First stop of the day, within spitting distance of Holmhead guest house, was the ruins of Thirlwell castle which was built sometime around the 14th century. Its relevance to our tour, is that it was built exclusively from material pinched from Hadrians Wall. Apparently (and somewhat ironically) when the castle itself fell into disrepair, much of its stonework was pinched again by local farmers. Anyway suffice to say there really wasn’t much there to see or spend time on.

So off we trotted diverting into the small village of Gilsland where Meg of Megs café, provided us with coffee, cake, and sandwiches for later. I did think I overheard her mention to someone that there were 300 soldiers heading our way, however sponge cake can do funny things to you that time of the morning so I dismissed that as something she was talking about from last nights telly. Also around this time we passed the home of Jefficus (with shield on display outside), who apparently can be hired out as a Roman soldier to anyone who has a taste for that sort of thing. I must admit I felt a little sad about this, as the guy’s career options have obviously been severely restricted by virtue of his name.

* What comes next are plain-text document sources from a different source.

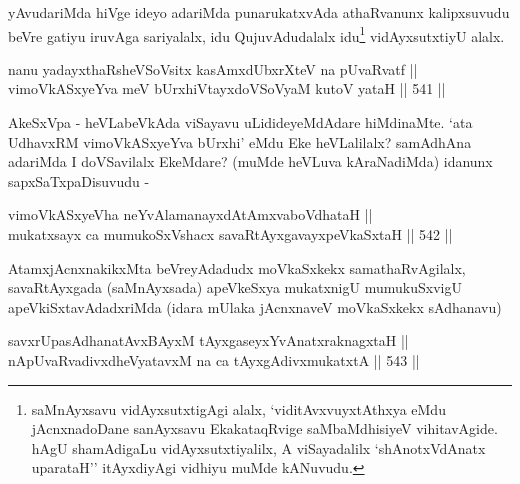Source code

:\begin{artha}
yAvudariMda hiVge ideyo adariMda punarukatxvAda
athaRvanunx kalipxsuvudu beVre gatiyu iruvAga sariyalalx, idu
QujuvAdudalalx idu\footnote{saMnAyxsavu vidAyxsutxtigAgi alalx,
`viditAvxvuyxtAthxya eMdu jAcnxnadoDane sanAyxsavu EkakataqRvige
saMbaMdhisiyeV vihitavAgide. hAgU shamAdigaLu vidAyxsutxtiyalilx, A
viSayadalilx `shAnotxVdAnatx uparataH'' itAyxdiyAgi vidhiyu muMde
kANuvudu.} vidAyxsutxtiyU alalx.
\end{artha}



\begin{shl}
nanu yadayxthaRsheVSoV\s sitx kasAmxdUbxrXteV na pUvaRvatf || \\
vimoVkASxyeYva meV bUrxhiVtayxdoVSoV\s yaM kutoV yataH \hfill || 541 ||  
\end{shl}

\begin{artha}
AkeSxVpa - heVLabeVkAda viSayavu uLidideyeMdAdare hiMdinaMte. `ata UdhavxRM vimoVkASxyeYva bUrxhi'
eMdu Eke heVLalilalx? samAdhAna adariMda I doVSavilalx EkeMdare?
(muMde heVLuva kAraNadiMda) idanunx sapxSaTxpaDisuvudu -
\end{artha}

\begin{shl}
vimoVkASxyeVha neYvAlamanayxdAtAmxvaboVdhataH || \\
mukatxsayx ca mumukoSxVshacx savaRtAyxgavayxpeVkaSxtaH \hfill || 542 ||  
\end{shl}

\begin{artha}
AtamxjAcnxnakikxMta beVreyAdadudx moVkaSxkekx samathaRvAgilalx,
savaRtAyxgada (saMnAyxsada) apeVkeSxya mukatxnigU mumukuSxvigU
apeVkiSxtavAdadxriMda (idara mUlaka jAcnxnaveV moVkaSxkekx sAdhanavu)
\end{artha}


\begin{shl}
savxrUpasAdhanatAvxBAyxM tAyxgaseyxYvAnatxraknagxtaH || \\
nApUvaRvadivxdheVyatavxM na ca tAyxgAdivxmukatxtA \hfill || 543 ||  
\end{shl}

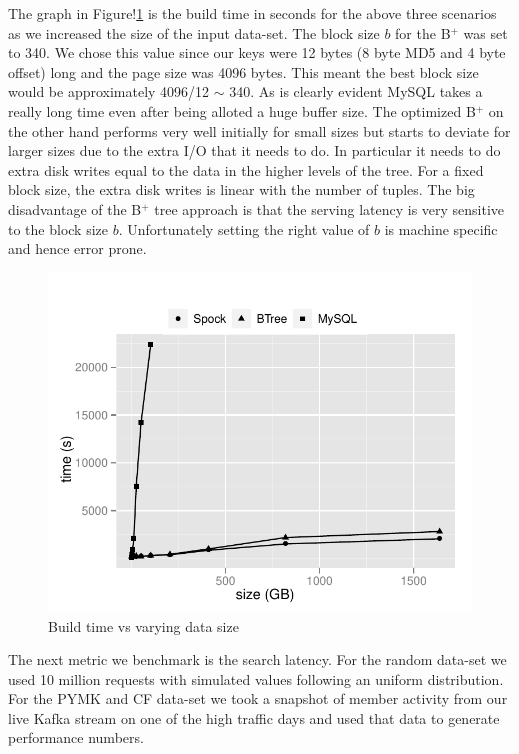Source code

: The graph in Figure!\ref{build} is the build time in seconds for the
above three scenarios as we increased the size of the input data-set.
The block size $b$ for the B$^{+}$ was set to 340. We chose this value
since our keys were 12 bytes (8 byte MD5 and 4 byte offset) long and
the page size was 4096 bytes. This meant the best block size would be
approximately 4096/12 $\sim$ 340. As is clearly evident MySQL takes a
really long time even after being alloted a huge buffer size. The
optimized B$^{+}$ on the other hand performs very well initially for
small sizes but starts to deviate for larger sizes due to the extra
I/O that it needs to do. In particular it needs to do extra disk
writes equal to the data in the higher levels of the tree. For a fixed
block size, the extra disk writes is linear with the number of tuples.
The big disadvantage of the B$^{+}$ tree approach is that the serving
latency is very sensitive to the block size $b$. Unfortunately setting
the right value of $b$ is machine specific and hence error prone. 

\begin{figure}
  \centering
    \includegraphics[scale=0.55]{images/build.pdf}
  \caption{Build time vs varying data size}
  \label{build}
\end{figure}

The next metric we benchmark is the search latency. For the random
data-set we used 10 million requests with simulated values following
an uniform distribution. For the PYMK and CF data-set we took a
snapshot of member activity from our live Kafka stream on one of the
high traffic days and used that data to generate performance numbers.

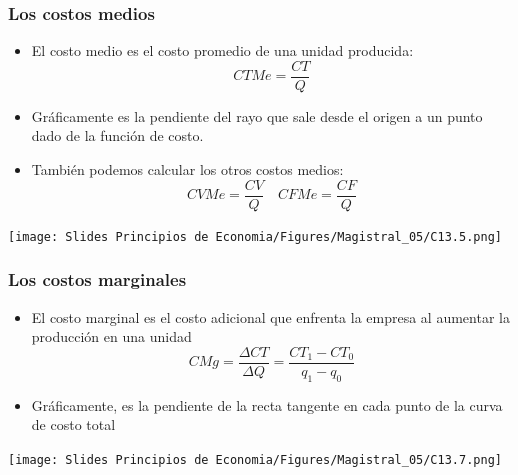 \documentclass{beamer}
\begin{document}
\begin{frame}
\frametitle{Los costos medios}
    \begin{minipage}{0.45\textwidth}
            \begin{itemize}
            \item El costo medio es el costo promedio de una unidad producida:
                \[ CTMe = \frac{CT}{Q} \]
            \item Gráficamente es la pendiente del rayo que sale desde el origen a un punto dado de la función de costo. 
            \item También podemos calcular los otros costos medios:
            \[
            CVMe = \frac{CV}{Q} \quad CFMe = \frac{CF}{Q}
            \]
            \end{itemize}
    \end{minipage}
    \hfill
    \begin{minipage}{0.4\textwidth}
    \texttt{[image: Slides Principios de Economia/Figures/Magistral\_05/C13.5.png]}
    \end{minipage}
 \end{frame}

 
\begin{frame}
\frametitle{Los costos marginales}
    \begin{minipage}{0.5\textwidth}
    \begin{itemize}
    \item El costo marginal es el costo adicional que enfrenta la empresa al aumentar la producción en una unidad 
        \[ CMg = \frac{\Delta CT}{\Delta Q} = \frac{CT_1 - CT_0}{q_1 - q_0} \]
    \item Gráficamente, es la pendiente de la recta tangente en cada punto de la curva de costo total
    \end{itemize}
    \end{minipage}
    \hfill
    \begin{minipage}{0.4\textwidth}
    \texttt{[image: Slides Principios de Economia/Figures/Magistral\_05/C13.7.png]}
    \end{minipage}
\end{frame}
\end{document}
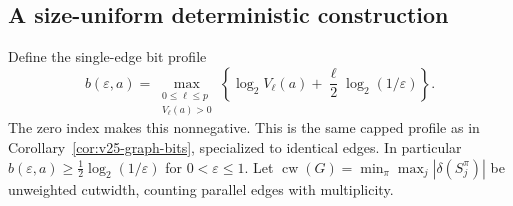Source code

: \subsection{A size-uniform deterministic construction}
Define the single-edge bit profile
\begin{equation}\label{eq:v28-single-bit-profile}
 b(\varepsilon,a)=
       \max_{\substack{0\le\ell\le p\\ V_\ell(a)>0}}
       \left\{\log_2 V_\ell(a)
                        +\frac\ell2\log_2(1/\varepsilon)\right\}.
\end{equation}
The zero index makes this nonnegative. This is the same capped profile
as in Corollary~\ref{cor:v25-graph-bits}, specialized to identical
edges. In particular $b(\varepsilon,a)\ge\tfrac12\log_2(1/\varepsilon)$
for $0<\varepsilon\le1$.
Let $\operatorname{cw}(G)=\min_\pi\max_j|\delta(S_j^\pi)|$ be
unweighted cutwidth, counting parallel edges with multiplicity.

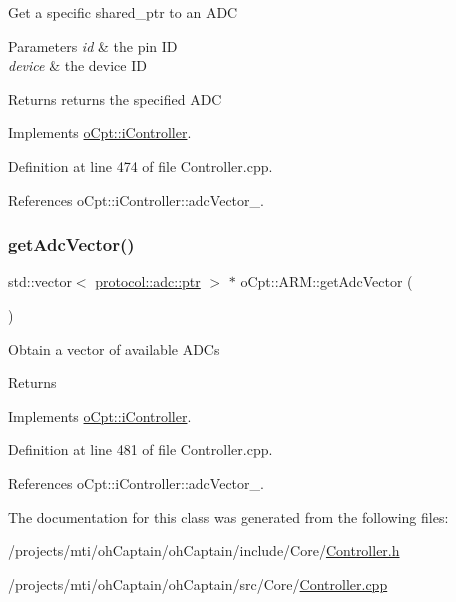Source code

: Get a specific shared\+\_\+ptr to an A\+DC 
\begin{DoxyParams}{Parameters}
{\em id} & the pin ID \\
\hline
{\em device} & the device ID \\
\hline
\end{DoxyParams}
\begin{DoxyReturn}{Returns}
returns the specified A\+DC 
\end{DoxyReturn}


Implements \hyperlink{classo_cpt_1_1i_controller_a7abf65f5912df117a3ff4c1c9643bba3}{o\+Cpt\+::i\+Controller}.



Definition at line 474 of file Controller.\+cpp.



References o\+Cpt\+::i\+Controller\+::adc\+Vector\+\_\+.

\hypertarget{classo_cpt_1_1_a_r_m_a32e77e29e34f3114f0b766b705366ba8}{}\label{classo_cpt_1_1_a_r_m_a32e77e29e34f3114f0b766b705366ba8} 
\subsubsection{\texorpdfstring{get\+Adc\+Vector()}{getAdcVector()}}
{\footnotesize\ttfamily std\+::vector$<$ \hyperlink{classo_cpt_1_1protocol_1_1adc_a94af68cb9c573629a4a1a16f8ebd3dff}{protocol\+::adc\+::ptr} $>$ $\ast$ o\+Cpt\+::\+A\+R\+M\+::get\+Adc\+Vector (\begin{DoxyParamCaption}{ }\end{DoxyParamCaption})\hspace{0.3cm}{\ttfamily [virtual]}}

Obtain a vector of available A\+D\+Cs \begin{DoxyReturn}{Returns}

\end{DoxyReturn}


Implements \hyperlink{classo_cpt_1_1i_controller_af414ebaf64b79ac45d1275e62799e36c}{o\+Cpt\+::i\+Controller}.



Definition at line 481 of file Controller.\+cpp.



References o\+Cpt\+::i\+Controller\+::adc\+Vector\+\_\+.



The documentation for this class was generated from the following files\+:\begin{DoxyCompactItemize}
\item 
/projects/mti/oh\+Captain/oh\+Captain/include/\+Core/\hyperlink{_controller_8h}{Controller.\+h}\item 
/projects/mti/oh\+Captain/oh\+Captain/src/\+Core/\hyperlink{_controller_8cpp}{Controller.\+cpp}\end{DoxyCompactItemize}
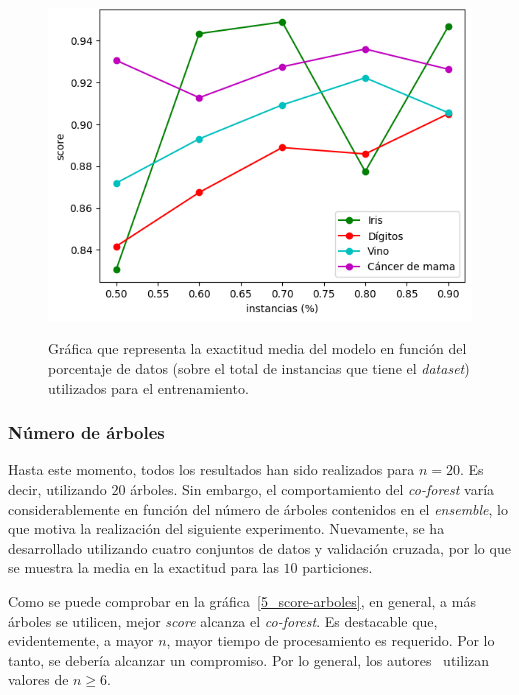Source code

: \begin{figure}[h]
	\caption{Gráfica que representa la exactitud media del modelo en función del porcentaje de datos (sobre el total de instancias que tiene el \textit{dataset}) utilizados para el entrenamiento.}
	\centering
	\includegraphics[width=\textwidth]{../img/memoria/5_score-porcentaje_entrenamiento}
	\label{5_score-porcentaje_entrenamiento}
\end{figure}

\subsubsection{Número de árboles}

Hasta este momento, todos los resultados han sido realizados para $n=20$. Es decir, utilizando $20$ árboles. Sin embargo, el comportamiento del \textit{co-forest} varía considerablemente en función del número de árboles contenidos en el \textit{ensemble}, lo que motiva la realización del siguiente experimento. Nuevamente, se ha desarrollado utilizando cuatro conjuntos de datos y validación cruzada, por lo que se muestra la media en la exactitud para las $10$ particiones.

Como se puede comprobar en la gráfica~\ref{5_score-arboles}, en general, a más árboles se utilicen, mejor \textit{score} alcanza el \textit{co-forest}. Es destacable que, evidentemente, a mayor $n$, mayor tiempo de procesamiento es requerido. Por lo tanto, se debería alcanzar un compromiso. Por lo general, los autores~\cite{originalCoForest2007} utilizan valores de $n \geq 6$.

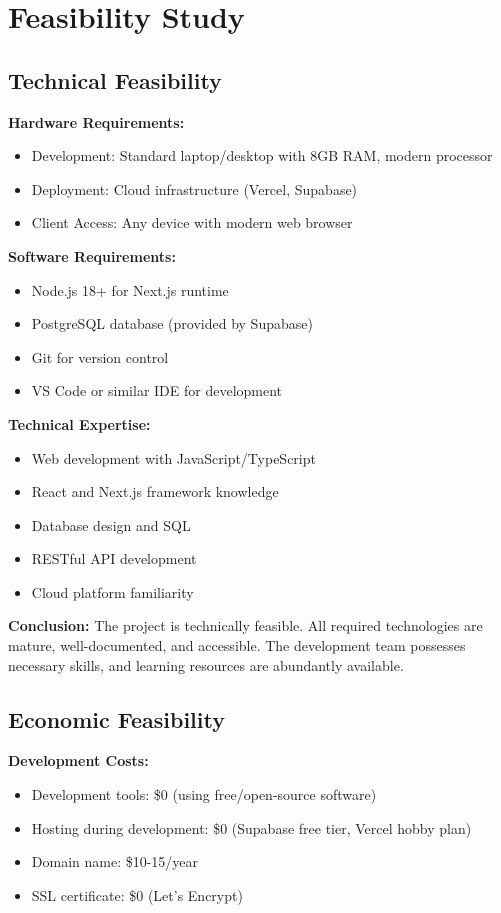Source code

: \section{Feasibility Study}

\subsection{Technical Feasibility}

\textbf{Hardware Requirements:}
\begin{itemize}
\item Development: Standard laptop/desktop with 8GB RAM, modern processor
\item Deployment: Cloud infrastructure (Vercel, Supabase)
\item Client Access: Any device with modern web browser
\end{itemize}

\textbf{Software Requirements:}
\begin{itemize}
\item Node.js 18+ for Next.js runtime
\item PostgreSQL database (provided by Supabase)
\item Git for version control
\item VS Code or similar IDE for development
\end{itemize}

\textbf{Technical Expertise:}
\begin{itemize}
\item Web development with JavaScript/TypeScript
\item React and Next.js framework knowledge
\item Database design and SQL
\item RESTful API development
\item Cloud platform familiarity
\end{itemize}

\textbf{Conclusion:} The project is technically feasible. All required technologies are mature, well-documented, and accessible. The development team possesses necessary skills, and learning resources are abundantly available.

\subsection{Economic Feasibility}

\textbf{Development Costs:}
\begin{itemize}
\item Development tools: \$0 (using free/open-source software)
\item Hosting during development: \$0 (Supabase free tier, Vercel hobby plan)
\item Domain name: \$10-15/year
\item SSL certificate: \$0 (Let's Encrypt)
\end{itemize}

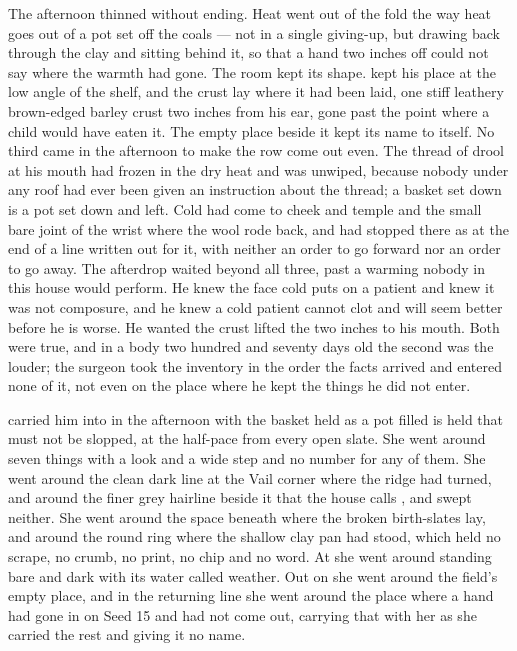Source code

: The afternoon thinned without ending. Heat went out of the fold the way heat goes out of a pot set off the coals --- not in a single giving-up, but drawing back through the clay and sitting behind it, so that a hand two inches off could not say where the warmth had gone. The room kept its shape.  kept his place at the low angle of the shelf, and the crust lay where it had been laid, one stiff leathery brown-edged barley crust two inches from his ear, gone past the point where a child would have eaten it. The empty place beside it kept its name to itself. No third came in the afternoon to make the row come out even. The thread of drool at his mouth had frozen in the dry heat and was unwiped, because nobody under any roof had ever been given an instruction about the thread; a basket set down is a pot set down and left. Cold had come to cheek and temple and the small bare joint of the wrist where the wool rode back, and had stopped there as at the end of a line written out for it, with neither an order to go forward nor an order to go away. The afterdrop waited beyond all three, past a warming nobody in this house would perform. He knew the face cold puts on a patient and knew it was not composure, and he knew a cold patient cannot clot and will seem better before he is worse. He wanted the crust lifted the two inches to his mouth. Both were true, and in a body two hundred and seventy days old the second was the louder; the surgeon took the inventory in the order the facts arrived and entered none of it, not even on the place where he kept the things he did not enter.

 carried him into  in the afternoon with the basket held as a pot filled is held that must not be slopped, at the half-pace from every open slate. She went around seven things with a look and a wide step and no number for any of them. She went around the clean dark line at the Vail corner where the  ridge had turned, and around the finer grey hairline beside it that the house calls , and swept neither. She went around the space beneath  where the broken birth-slates lay, and around the round ring where the shallow clay pan had stood, which held no scrape, no crumb, no print, no chip and no word. At  she went around  standing bare and dark with its water called weather. Out on  she went around the field's empty place, and in the returning line she went around the place where a hand had gone in on Seed 15 and had not come out, carrying that with her as she carried the rest and giving it no name.

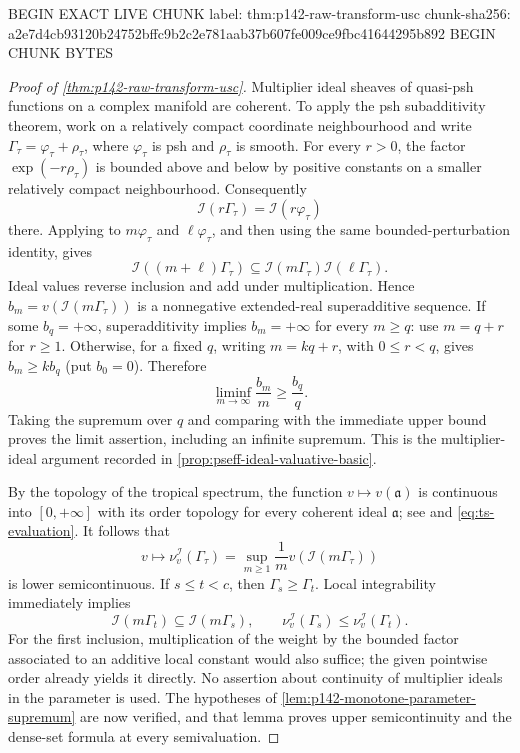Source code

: BEGIN EXACT LIVE CHUNK
label: thm:p142-raw-transform-usc
chunk-sha256: a2e7d4cb93120b24752bffc9b2c2e781aab37b607fe009ce9fbc41644295b892
BEGIN CHUNK BYTES
\begin{proof}[Proof of \cref{thm:p142-raw-transform-usc}]
Multiplier ideal sheaves of quasi-psh functions on a complex manifold
are coherent.  To apply the psh subadditivity theorem, work on a relatively
compact coordinate neighbourhood and write
\(\Gamma_\tau=\varphi_\tau+\rho_\tau\), where
\(\varphi_\tau\) is psh and \(\rho_\tau\) is smooth.  For every
\(r>0\), the factor \(\exp(-r\rho_\tau)\) is bounded above and below
by positive constants on a smaller relatively compact neighbourhood.
Consequently
\[
             \mathcal I(r\Gamma_\tau)
             =\mathcal I(r\varphi_\tau)
\]
there.  Applying \cite[Theorem~2.6(ii)]{DEL00} to
\(m\varphi_\tau\) and \(\ell\varphi_\tau\), and then using the
same bounded-perturbation identity, gives
\[
 \mathcal I((m+\ell)\Gamma_\tau)
 \subseteq\mathcal I(m\Gamma_\tau)
               \mathcal I(\ell\Gamma_\tau).
\]
Ideal values reverse inclusion and add under multiplication. Hence
$b_m=v(\mathcal I(m\Gamma_\tau))$ is a nonnegative extended-real
superadditive sequence. If some $b_q=+\infty$, superadditivity implies
$b_m=+\infty$ for every $m\geq q$: use $m=q+r$ for $r\geq1$.
Otherwise, for a fixed $q$, writing $m=kq+r$, with $0\leq r<q$, gives
$b_m\geq kb_q$ (put $b_0=0$). Therefore
\[
 \liminf_{m\to\infty}\frac{b_m}{m}\geq\frac{b_q}{q}.
\]
Taking the supremum over $q$ and comparing with the immediate upper
bound proves the limit assertion, including an infinite supremum. This
is the multiplier-ideal argument recorded in
\cref{prop:pseff-ideal-valuative-basic}.

By the topology of the tropical spectrum, the function
$v\mapsto v(\mathfrak a)$ is continuous into $[0,+\infty]$ with its
order topology for every coherent ideal $\mathfrak a$; see
\cite[Definition~1.3.1]{MP24} and \eqref{eq:ts-evaluation}.
It follows that
\[
 v\longmapsto\nu_v^{\mathcal I}(\Gamma_\tau)
   =\sup_{m\geq1}\frac1m
          v(\mathcal I(m\Gamma_\tau))
\]
is lower semicontinuous. If $s\leq t<c$, then
$\Gamma_s\geq\Gamma_t$. Local integrability immediately implies
\[
 \mathcal I(m\Gamma_t)\subseteq\mathcal I(m\Gamma_s),
 \qquad
 \nu_v^{\mathcal I}(\Gamma_s)
       \leq\nu_v^{\mathcal I}(\Gamma_t).
\]
For the first inclusion, multiplication of the weight by the bounded
factor associated to an additive local constant would also suffice;
the given pointwise order already yields it directly. No assertion
about continuity of multiplier ideals in the parameter is used.
The hypotheses of \cref{lem:p142-monotone-parameter-supremum} are now
verified, and that lemma proves upper semicontinuity and the dense-set
formula at every semivaluation.


\end{proof}
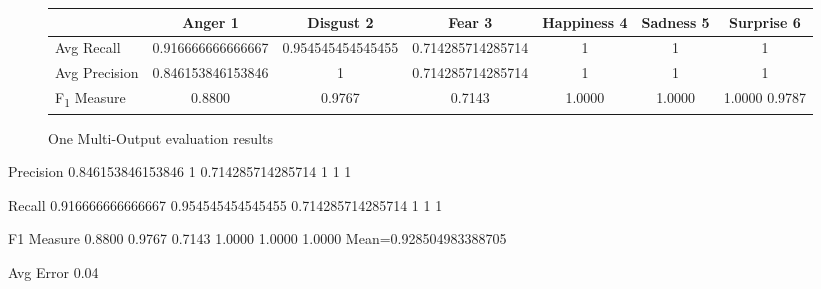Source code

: \documentclass[a4paper,11pt]{article}
\begin{document}
 \begin{figure}[h]                                                               
 \begin{center}                                                                  
 \begin{tabular}{ | l || c | c | c | c | c | c | }                               
     \hline                                                                      
           							& Anger 1 & Disgust 2 & Fear 3 & Happiness 4 & Sadness 5 & Surprise 6 \\ \hline \hline
         Avg Recall 				& 0.916666666666667 & 0.954545454545455 & 0.714285714285714 & 1 & 1 & 1 \\ \hline   
         Avg Precision 				& 0.846153846153846 & 1 & 0.714285714285714 & 1 & 1 & 1 \\ \hline
         F\textsubscript{1} Measure & 0.8800 & 0.9767 & 0.7143 &  1.0000 &  1.0000 &  1.0000
         0.9787 \\ \hline                                                        
     \end{tabular}                                                               
     \caption{One Multi-Output evaluation results}                                                
     \label{fig:averageRecall}                                                   
 \end{center}                                                                    
 \end{figure} 

Precision
0.846153846153846	1	0.714285714285714	1	1	1

Recall
0.916666666666667	0.954545454545455	0.714285714285714	1	1	1

F1 Measure
0.8800    0.9767    0.7143    1.0000    1.0000    1.0000 Mean=0.928504983388705


Avg Error
0.04
\end{document}
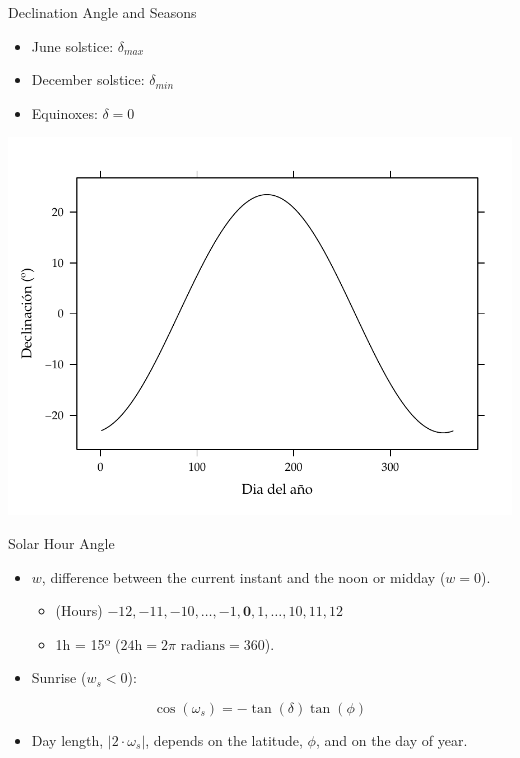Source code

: \documentclass[xcolor={usenames,svgnames,dvipsnames}]{beamer}
\begin{document}
\begin{frame}[label={sec:org0be8bff}]{Declination Angle and Seasons}
\begin{itemize}
\item June solstice: \(\delta_{max}\)
\item December solstice: \(\delta_{min}\)
\item Equinoxes: \(\delta = 0\)
\end{itemize}

\begin{center}
\includegraphics[width=.9\linewidth]{../figs/Declinacion.pdf}
\end{center}
\end{frame}

\begin{frame}[label={sec:org30ce218}]{Solar Hour Angle}
\begin{itemize}
\item \(w\), difference between the current instant and the noon or midday (\(w = 0\)).
\begin{itemize}
\item (Hours) \(-12, -11, -10, \dots, -1, \textbf{0}, 1, \dots, 10, 11, 12\)
\item 1h = 15º (\(24\text{h} = 2\pi \text{ radians} = 360\)).
\end{itemize}

\item Sunrise (\(w_s < 0\)):
\end{itemize}
\[
\cos(\omega_{s}) = -\tan(\delta)\tan(\phi)
\]

\begin{itemize}
\item Day length, \(|2 \cdot \omega_s|\), depends on the \alert{latitude}, \(\phi\), and on the \alert{day of year}.
\end{itemize}
\end{frame}
\end{document}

So off we were again travelling past Poltross Milecastle, Willowford Roman Wall, Willowford East and West Turrets and best of all Willowford Bridge. This was in fact one of three bridges built on this location as the Romans tried to adjust to the changing course over time of the River Irthing. What I particularly liked was how much remains and stands comparison with the on site information plaque (which I hope the photos illustrate). Looking at the contemporary bridge that spans the river now, I couldn’t help noticing the amount of stones on the bed in the vicinity and wondered whether these were part of the first two bridges that were swept away ?




Another steep climb and another milecastle followed, as well as a fair amount of wall before we arrived at Birdoswold Roman Fort & Study Centre. I have to admit that of the the three museums/forts we visited this was the least impressive both inside and out, or maybe I was just getting a little museum/ruins fatigue. It was also noticeable outside looking around the fort, that despite the sunshine there was a biting chill wind if you stood around too long in it. Suffice to say we didn’t, and after more coffee and cake, we were back on the march.


Once on our way we came to realise that the 300 soldiers thing wasn’t a joke after all, as wave after wave of young squaddies came route marching towards and past us. They all seemed friendly enough though, and I think I heard later that they were marching the full 84 miles for charity in half a day (or something like that). Naturally we were on a slower schedule, which was just as well as there was still plenty to investigate en-route such as: Piper Sike Turret, Pike Hill Signal Tower, Banks East Turret, and Hare Hill.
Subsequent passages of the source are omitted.